SPG directors Shawn Buhr, Jim Moen and Bert Vandenberg — whose seats were not involved in this year’s election — submitted their resignations Thursday.

The resignations followed Tuesday’s announcement that eligible growers had re-elected Vicki Dutton of Paynton for a second consecutive term and also returned John Bennett of Biggar to the board.

SPG’s board on Friday appointed Tim Wiens of Herschel and Corey Loessin of Radisson to fill two of the sudden vacancies, for interim terms of a year each.

Wiens, who had run unsuccessfully for one of the two vacant seats, "brings great experience in strategic planning" to SPG from his stint on the board of SaskCanola, SPG chairman Morgan Nunweiler of Kindersley said Friday.

Loessin, meanwhile, "has excellent knowledge of the industry and its partners, having served as the SPG representative to (the national pulse crop industry body) Pulse Canada," Nunweiler added.

Dutton, Bennett and Wiens were among five candidates in SPG’s mail-in vote, which began in mid-November with a ballot deadline of Dec. 6.

As SPG mailed out its ballots to eligible growers, Moen, Vandenberg and Buhr pushed out their own press release on Nov. 19, throwing their endorsements to the two other candidates, Rob Hundeby of Elbow and Trevor Simpson of Moose Jaw.

"A key duty of elected SPG directors is to identify and encourage people to let their name stand for election as director," Moen, Vandenberg and Buhr wrote in their release. "The directors assisted them in the nomination process and ask pulse growers to vote for these young farm businessmen in the election which is underway."

"It is encouraging to see this new generation of young pulse growers run for our board," Buhr said in the release. "We need their input and new ideas to move our pulse industry forward. It is so beneficial to our industry to have an election which provides choices and stimulates discussion."

"Support and trust"

The next week, however, an official SPG release announced that the board "would like to communicate some recent changes to its governance policies." Among those:

  • no director will actively campaign in an SPG election, apart from campaigning for themselves;
  • neither the SPG board nor its directors will endorse candidates in an election; and
  • the SPG board will "review, and change where warranted, its nomination and election policies."

"The board felt that it was necessary to address issues that have been raised during this 2012 election and to publicly clarify our governance policies to ensure that we maintain the support and trust of our growers," Nunweiler said in the Nov. 27 release.

"We have always had clear policies regarding director duties and conflict of interest at the board table, but felt it was essential to further develop our policies regarding director elections."

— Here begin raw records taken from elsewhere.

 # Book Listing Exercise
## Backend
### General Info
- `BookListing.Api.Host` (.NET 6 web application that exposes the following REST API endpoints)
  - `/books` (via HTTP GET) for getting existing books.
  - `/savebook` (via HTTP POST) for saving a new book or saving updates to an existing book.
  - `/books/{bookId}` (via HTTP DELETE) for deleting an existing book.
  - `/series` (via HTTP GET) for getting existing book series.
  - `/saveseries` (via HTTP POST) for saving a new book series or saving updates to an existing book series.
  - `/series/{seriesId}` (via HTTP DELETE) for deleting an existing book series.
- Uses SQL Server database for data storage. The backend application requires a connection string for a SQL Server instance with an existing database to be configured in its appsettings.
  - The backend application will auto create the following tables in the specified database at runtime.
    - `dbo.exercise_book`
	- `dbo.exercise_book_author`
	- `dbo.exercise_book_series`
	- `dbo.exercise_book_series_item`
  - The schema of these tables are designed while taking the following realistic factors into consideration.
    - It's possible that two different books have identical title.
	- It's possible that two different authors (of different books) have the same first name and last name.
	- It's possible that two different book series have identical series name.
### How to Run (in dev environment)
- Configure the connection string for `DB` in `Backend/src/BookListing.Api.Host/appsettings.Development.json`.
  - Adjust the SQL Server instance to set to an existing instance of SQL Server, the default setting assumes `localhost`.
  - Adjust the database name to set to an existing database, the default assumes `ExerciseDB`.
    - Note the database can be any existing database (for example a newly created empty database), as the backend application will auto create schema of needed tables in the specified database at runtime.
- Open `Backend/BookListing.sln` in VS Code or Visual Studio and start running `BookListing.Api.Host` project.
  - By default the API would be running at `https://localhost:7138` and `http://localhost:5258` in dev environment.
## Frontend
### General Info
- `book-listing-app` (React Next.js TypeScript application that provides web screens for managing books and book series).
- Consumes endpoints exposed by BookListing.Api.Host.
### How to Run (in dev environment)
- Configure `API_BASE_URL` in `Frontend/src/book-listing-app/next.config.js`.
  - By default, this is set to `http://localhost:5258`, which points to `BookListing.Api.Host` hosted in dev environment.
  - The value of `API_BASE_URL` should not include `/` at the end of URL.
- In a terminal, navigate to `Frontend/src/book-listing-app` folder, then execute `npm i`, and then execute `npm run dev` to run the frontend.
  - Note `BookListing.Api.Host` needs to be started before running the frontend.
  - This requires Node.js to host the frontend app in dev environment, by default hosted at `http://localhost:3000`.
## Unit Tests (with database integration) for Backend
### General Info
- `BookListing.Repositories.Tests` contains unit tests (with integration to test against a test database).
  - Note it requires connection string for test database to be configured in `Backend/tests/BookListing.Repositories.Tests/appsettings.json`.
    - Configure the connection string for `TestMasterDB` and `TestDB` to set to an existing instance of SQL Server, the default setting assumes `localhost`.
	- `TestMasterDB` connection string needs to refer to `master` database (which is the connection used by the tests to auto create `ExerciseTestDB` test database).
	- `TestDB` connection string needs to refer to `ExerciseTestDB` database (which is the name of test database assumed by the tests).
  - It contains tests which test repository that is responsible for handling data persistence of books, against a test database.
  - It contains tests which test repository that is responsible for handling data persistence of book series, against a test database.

The Nov. 27 release added that Moen, Vandenberg and Buhr "apologize(d) to the board and candidates."

Following their resignations Thursday, Moen, Vandenberg and Buhr were thanked in SPG’s release Friday, with Nunweiler noting "their dedication and passion for the pulse industry was essential in building our strategic plan."

The three new board members assume their roles alongside Dutton, Nunweiler and the sixth director, Lee Moats of Riceton, following SPG’s annual general meeting.

SPG’s AGM runs Jan. 7 at Saskatoon’s Prairieland Park, as part of Pulse Days during Crop Production Week.